Dataset excerpts: Begin

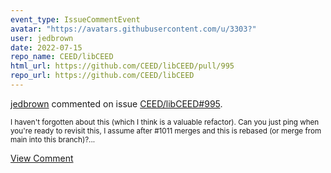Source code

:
 ```yaml
---
event_type: IssueCommentEvent
avatar: "https://avatars.githubusercontent.com/u/3303?"
user: jedbrown
date: 2022-07-15
repo_name: CEED/libCEED
html_url: https://github.com/CEED/libCEED/pull/995
repo_url: https://github.com/CEED/libCEED
---
```


<a href='https://github.com/jedbrown' target='_blank'>jedbrown</a> commented on issue <a href='https://github.com/CEED/libCEED/pull/995' target='_blank'>CEED/libCEED#995</a>.

<small>I haven't forgotten about this (which I think is a valuable refactor). Can you just ping when you're ready to revisit this, I assume after #1011 merges and this is rebased (or merge from main into this branch)?...</small>

<a href='https://github.com/CEED/libCEED/pull/995' target='_blank'>View Comment</a>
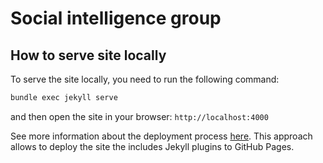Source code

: # Social intelligence group


## How to serve site locally

To serve the site locally, you need to run the following command:

```bash
bundle exec jekyll serve
```

and then open the site in your browser: `http://localhost:4000`

See more information about the deployment process [here](https://github.com/jeffreytse/jekyll-deploy-action). This approach
allows to deploy the site the includes Jekyll plugins to GitHub Pages.
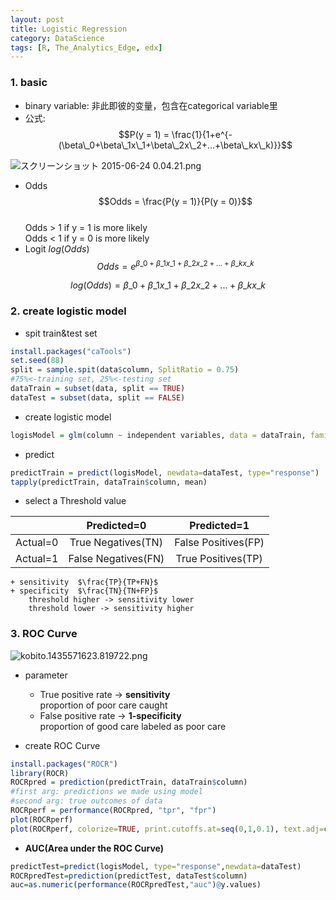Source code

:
 ```yaml
---
layout: post
title: Logistic Regression
category: DataScience
tags: [R, The_Analytics_Edge, edx]
---
```



### 1. basic
  - binary variable: 非此即彼的变量，包含在categorical variable里  
  - 公式: $$P(y = 1) = \frac{1}{1+e^{-(\beta\_0+\beta\_1x\_1+\beta\_2x\_2+...+\beta\_kx\_k)}}$$
  
![スクリーンショット 2015-06-24 0.04.21.png](https://qiita-image-store.s3.amazonaws.com/0/44948/794e3382-bd48-bcd7-35ea-4688f2fbcc37.png "スクリーンショット 2015-06-24 0.04.21.png")
  
  - Odds
  $$Odds = \frac{P(y = 1)}{P(y = 0)}$$  
  Odds > 1 if y = 1 is more likely  
  Odds < 1 if y = 0 is more likely  
  - Logit $log(Odds)$  
  $$Odds = e^{\beta\_0 + \beta\_1x\_1 + \beta\_2x\_2 + ... + \beta\_kx\_k}$$  

  $$log(Odds)=\beta\_0 + \beta\_1x\_1 + \beta\_2x\_2 + ... + \beta\_kx\_k$$
  
### 2. create logistic model
- spit train&test set  

```r
install.packages("caTools")
set.seed(88)
split = sample.spit(data$column, SplitRatio = 0.75)  
#75%<-training set, 25%<-testing set
dataTrain = subset(data, split == TRUE)  
dataTest = subset(data, split == FALSE)  
```

- create logistic model  

```r
logisModel = glm(column ~ independent variables, data = dataTrain, family=binomial)
```

- predict

```r
predictTrain = predict(logisModel, newdata=dataTest, type="response")
tapply(predictTrain, dataTrain$column, mean)
```

- select a Threshold value
  
|          |   Predicted=0        |     Predicted=1      |
|:---------|:--------------------:|:--------------------:|
| Actual=0 |  True Negatives(TN)  |  False Positives(FP) |
| Actual=1 |  False Negatives(FN) |  True Positives(TP)  |
  
    + sensitivity  $\frac{TP}{TP+FN}$  
    + specificity  $\frac{TN}{TN+FP}$  
        threshold higher -> sensitivity lower  
        threshold lower -> sensitivity higher

### 3. ROC Curve
![kobito.1435571623.819722.png](https://qiita-image-store.s3.amazonaws.com/0/44948/372454ed-cc36-d7bc-2c73-c0f04d064d51.png "kobito.1435571623.819722.png")

- parameter  
    + True positive rate -> **sensitivity**  
        proportion of poor care caught
    + False positive rate -> **1-specificity**  
        proportion of good care labeled as poor care

- create ROC Curve

```r
install.packages("ROCR")
library(ROCR)
ROCRpred = prediction(predictTrain, dataTrain$column)
#first arg: predictions we made using model
#second arg: true outcomes of data
ROCRperf = performance(ROCRpred, "tpr", "fpr")
plot(ROCRperf)
plot(ROCRperf, colorize=TRUE, print.cutoffs.at=seq(0,1,0.1), text.adj=c(-0.2, 1.7))
```

- **AUC(Area under the ROC Curve)**

```r
predictTest=predict(logisModel, type="response",newdata=dataTest)
ROCRpredTest=prediction(predictTest, dataTest$column)
auc=as.numeric(performance(ROCRpredTest,"auc")@y.values)
```



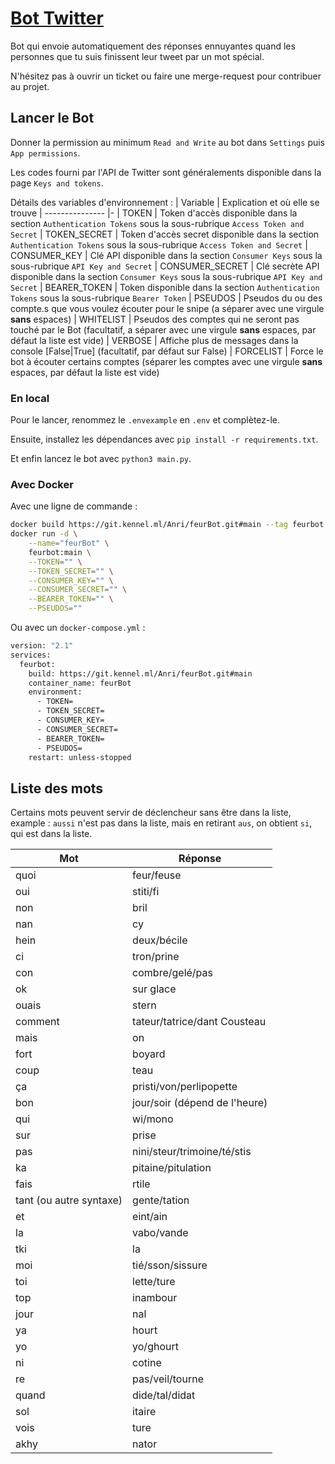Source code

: # [Bot Twitter](https://twitter.com/Myshawii)

Bot qui envoie automatiquement des réponses ennuyantes quand les personnes que tu suis finissent leur tweet par un mot spécial.

N'hésitez pas à ouvrir un ticket ou faire une merge-request pour contribuer au projet.

## Lancer le Bot

Donner la permission au minimum `Read and Write` au bot dans `Settings` puis `App permissions`.

Les codes fourni par l'API de Twitter sont généralements disponible dans la page `Keys and tokens`.

Détails des variables d'environnement :
|     Variable    | Explication et où elle se trouve
| --------------- |-
| TOKEN           | Token d'accès disponible dans la section `Authentication Tokens` sous la sous-rubrique `Access Token and Secret`
| TOKEN_SECRET    | Token d'accès secret disponible dans la section `Authentication Tokens` sous la sous-rubrique `Access Token and Secret`
| CONSUMER_KEY    | Clé API disponible dans la section `Consumer Keys` sous la sous-rubrique `API Key and Secret`
| CONSUMER_SECRET | Clé secrète API disponible dans la section `Consumer Keys` sous la sous-rubrique `API Key and Secret`
| BEARER_TOKEN    | Token disponible dans la section `Authentication Tokens` sous la sous-rubrique `Bearer Token`
| PSEUDOS         | Pseudos du ou des compte.s que vous voulez écouter pour le snipe (a séparer avec une virgule **sans** espaces)
| WHITELIST       | Pseudos des comptes qui ne seront pas touché par le Bot (facultatif, a séparer avec une virgule **sans** espaces, par défaut la liste est vide)
| VERBOSE         | Affiche plus de messages dans la console [False\|True] (facultatif, par défaut sur False)
| FORCELIST       | Force le bot à écouter certains comptes (séparer les comptes avec une virgule **sans** espaces, par défaut la liste est vide)

### En local

Pour le lancer, renommez le `.envexample` en `.env` et complètez-le.

Ensuite, installez les dépendances avec `pip install -r requirements.txt`.

Et enfin lancez le bot avec `python3 main.py`.

### Avec Docker

Avec une ligne de commande :
```bash
docker build https://git.kennel.ml/Anri/feurBot.git#main --tag feurbot:main && \
docker run -d \
    --name="feurBot" \
    feurbot:main \
    --TOKEN="" \
    --TOKEN_SECRET="" \
    --CONSUMER_KEY="" \
    --CONSUMER_SECRET="" \
    --BEARER_TOKEN="" \
    --PSEUDOS=""
```
Ou avec un `docker-compose.yml` :
```bash
version: "2.1"
services:
  feurbot:
    build: https://git.kennel.ml/Anri/feurBot.git#main
    container_name: feurBot
    environment:
      - TOKEN=
      - TOKEN_SECRET=
      - CONSUMER_KEY=
      - CONSUMER_SECRET=
      - BEARER_TOKEN=
      - PSEUDOS=
    restart: unless-stopped
```

## Liste des mots
Certains mots peuvent servir de déclencheur sans être dans la liste,
example : `aussi` n'est pas dans la liste, mais en retirant `aus`,
on obtient `si`, qui est dans la liste.

|           Mot           |             Réponse           |
| ----------------------- | ----------------------------- |
| quoi                    | feur/feuse                    |
| oui                     | stiti/fi                      |
| non                     | bril                          |
| nan                     | cy                            |
| hein                    | deux/bécile                   |
| ci                      | tron/prine                    |
| con                     | combre/gelé/pas               |
| ok                      | sur glace                     |
| ouais                   | stern                         |
| comment                 | tateur/tatrice/dant Cousteau  |
| mais                    | on                            |
| fort                    | boyard                        |
| coup                    | teau                          |
| ça                      | pristi/von/perlipopette       |
| bon                     | jour/soir (dépend de l'heure) |
| qui                     | wi/mono                       |
| sur                     | prise                         |
| pas                     | nini/steur/trimoine/té/stis   |
| ka                      | pitaine/pitulation            |
| fais                    | rtile                         |
| tant (ou autre syntaxe) | gente/tation                  |
| et                      | eint/ain                      |
| la                      | vabo/vande                    |
| tki                     | la                            |
| moi                     | tié/sson/sissure              |
| toi                     | lette/ture                    |
| top                     | inambour                      |
| jour                    | nal                           |
| ya                      | hourt                         |
| yo                      | yo/ghourt                     |
| ni                      | cotine                        |
| re                      | pas/veil/tourne               |
| quand                   | dide/tal/didat                |
| sol                     | itaire                        |
| vois                    | ture                          |
| akhy                    | nator                         |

Dataset excerpts: End

**Task details:**
An exact copy of the lines above, from the one containing "- create logistic model" through the one containing "### 3. ROC Curve", is the whole of the answer.

**Task answer:**
- create logistic model  

```r
logisModel = glm(column ~ independent variables, data = dataTrain, family=binomial)
```

- predict

```r
predictTrain = predict(logisModel, newdata=dataTest, type="response")
tapply(predictTrain, dataTrain$column, mean)
```

- select a Threshold value
  
|          |   Predicted=0        |     Predicted=1      |
|:---------|:--------------------:|:--------------------:|
| Actual=0 |  True Negatives(TN)  |  False Positives(FP) |
| Actual=1 |  False Negatives(FN) |  True Positives(TP)  |
  
    + sensitivity  $\frac{TP}{TP+FN}$  
    + specificity  $\frac{TN}{TN+FP}$  
        threshold higher -> sensitivity lower  
        threshold lower -> sensitivity higher

### 3. ROC Curve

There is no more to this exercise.